**WHAT NEEDS TO BE DONE**
Using the records below, quote only the span that opens with the line containing "Hits@1 credit for" and closes with the line containing "that Think-on-Graph misses, against", exactly and inclusively.

Collected data:

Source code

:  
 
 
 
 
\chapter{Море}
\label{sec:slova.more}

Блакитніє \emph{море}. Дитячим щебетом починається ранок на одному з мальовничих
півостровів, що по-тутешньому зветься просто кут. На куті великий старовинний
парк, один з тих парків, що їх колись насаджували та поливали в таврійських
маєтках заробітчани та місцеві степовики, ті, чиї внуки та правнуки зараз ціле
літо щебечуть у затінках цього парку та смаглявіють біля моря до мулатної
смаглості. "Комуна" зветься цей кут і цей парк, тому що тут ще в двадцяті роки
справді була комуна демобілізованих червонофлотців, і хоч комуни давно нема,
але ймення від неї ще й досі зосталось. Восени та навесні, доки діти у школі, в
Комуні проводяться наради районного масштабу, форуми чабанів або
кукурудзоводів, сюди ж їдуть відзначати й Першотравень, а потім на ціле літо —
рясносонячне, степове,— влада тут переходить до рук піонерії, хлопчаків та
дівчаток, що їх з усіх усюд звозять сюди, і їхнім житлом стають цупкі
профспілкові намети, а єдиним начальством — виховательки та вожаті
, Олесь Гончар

==

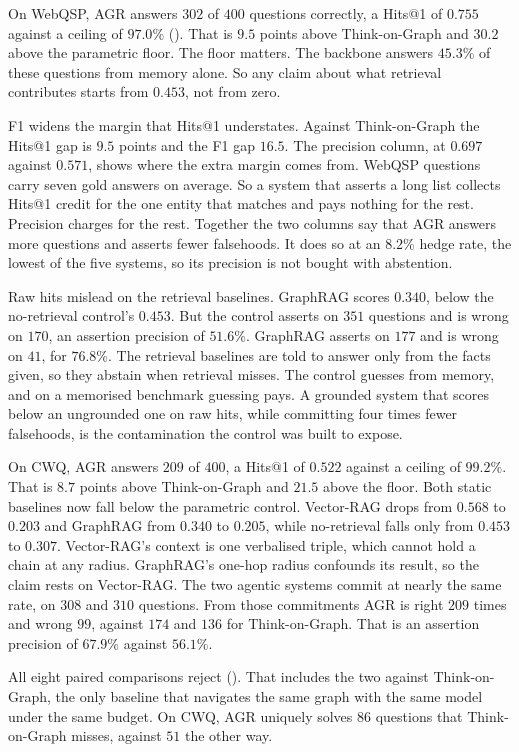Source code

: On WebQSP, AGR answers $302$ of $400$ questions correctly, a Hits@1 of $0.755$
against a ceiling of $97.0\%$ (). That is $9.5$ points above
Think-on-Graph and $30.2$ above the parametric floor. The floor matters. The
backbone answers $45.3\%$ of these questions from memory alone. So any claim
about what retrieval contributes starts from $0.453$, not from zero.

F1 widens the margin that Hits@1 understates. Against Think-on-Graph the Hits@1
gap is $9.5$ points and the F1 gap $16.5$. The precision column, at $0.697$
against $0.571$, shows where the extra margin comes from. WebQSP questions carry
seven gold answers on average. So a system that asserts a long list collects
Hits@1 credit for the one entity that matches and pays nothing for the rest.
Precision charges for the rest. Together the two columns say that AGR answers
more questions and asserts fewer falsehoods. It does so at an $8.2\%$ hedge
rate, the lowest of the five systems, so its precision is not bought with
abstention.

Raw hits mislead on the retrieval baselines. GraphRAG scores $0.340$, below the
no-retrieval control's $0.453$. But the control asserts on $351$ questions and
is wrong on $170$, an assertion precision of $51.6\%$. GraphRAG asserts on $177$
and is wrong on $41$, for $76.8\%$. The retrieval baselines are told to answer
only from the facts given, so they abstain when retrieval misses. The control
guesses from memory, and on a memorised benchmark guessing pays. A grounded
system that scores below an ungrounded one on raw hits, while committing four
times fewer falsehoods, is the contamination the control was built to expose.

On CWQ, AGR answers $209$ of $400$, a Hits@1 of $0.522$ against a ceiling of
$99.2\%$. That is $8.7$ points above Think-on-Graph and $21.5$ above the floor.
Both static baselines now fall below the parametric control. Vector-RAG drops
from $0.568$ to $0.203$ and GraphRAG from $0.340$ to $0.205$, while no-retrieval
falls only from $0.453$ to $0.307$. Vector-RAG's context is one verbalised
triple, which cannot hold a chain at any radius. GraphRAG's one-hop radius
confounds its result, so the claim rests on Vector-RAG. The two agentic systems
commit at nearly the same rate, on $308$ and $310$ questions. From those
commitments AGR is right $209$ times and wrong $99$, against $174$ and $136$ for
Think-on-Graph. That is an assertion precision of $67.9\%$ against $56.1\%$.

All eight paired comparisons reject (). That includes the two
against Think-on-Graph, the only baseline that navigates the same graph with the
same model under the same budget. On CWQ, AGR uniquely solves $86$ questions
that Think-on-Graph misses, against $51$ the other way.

**RESULT OF THE EXERCISE**
Hits@1 credit for the one entity that matches and pays nothing for the rest.
Precision charges for the rest. Together the two columns say that AGR answers
more questions and asserts fewer falsehoods. It does so at an $8.2\%$ hedge
rate, the lowest of the five systems, so its precision is not bought with
abstention.

Raw hits mislead on the retrieval baselines. GraphRAG scores $0.340$, below the
no-retrieval control's $0.453$. But the control asserts on $351$ questions and
is wrong on $170$, an assertion precision of $51.6\%$. GraphRAG asserts on $177$
and is wrong on $41$, for $76.8\%$. The retrieval baselines are told to answer
only from the facts given, so they abstain when retrieval misses. The control
guesses from memory, and on a memorised benchmark guessing pays. A grounded
system that scores below an ungrounded one on raw hits, while committing four
times fewer falsehoods, is the contamination the control was built to expose.

On CWQ, AGR answers $209$ of $400$, a Hits@1 of $0.522$ against a ceiling of
$99.2\%$. That is $8.7$ points above Think-on-Graph and $21.5$ above the floor.
Both static baselines now fall below the parametric control. Vector-RAG drops
from $0.568$ to $0.203$ and GraphRAG from $0.340$ to $0.205$, while no-retrieval
falls only from $0.453$ to $0.307$. Vector-RAG's context is one verbalised
triple, which cannot hold a chain at any radius. GraphRAG's one-hop radius
confounds its result, so the claim rests on Vector-RAG. The two agentic systems
commit at nearly the same rate, on $308$ and $310$ questions. From those
commitments AGR is right $209$ times and wrong $99$, against $174$ and $136$ for
Think-on-Graph. That is an assertion precision of $67.9\%$ against $56.1\%$.

All eight paired comparisons reject (). That includes the two
against Think-on-Graph, the only baseline that navigates the same graph with the
same model under the same budget. On CWQ, AGR uniquely solves $86$ questions
that Think-on-Graph misses, against $51$ the other way.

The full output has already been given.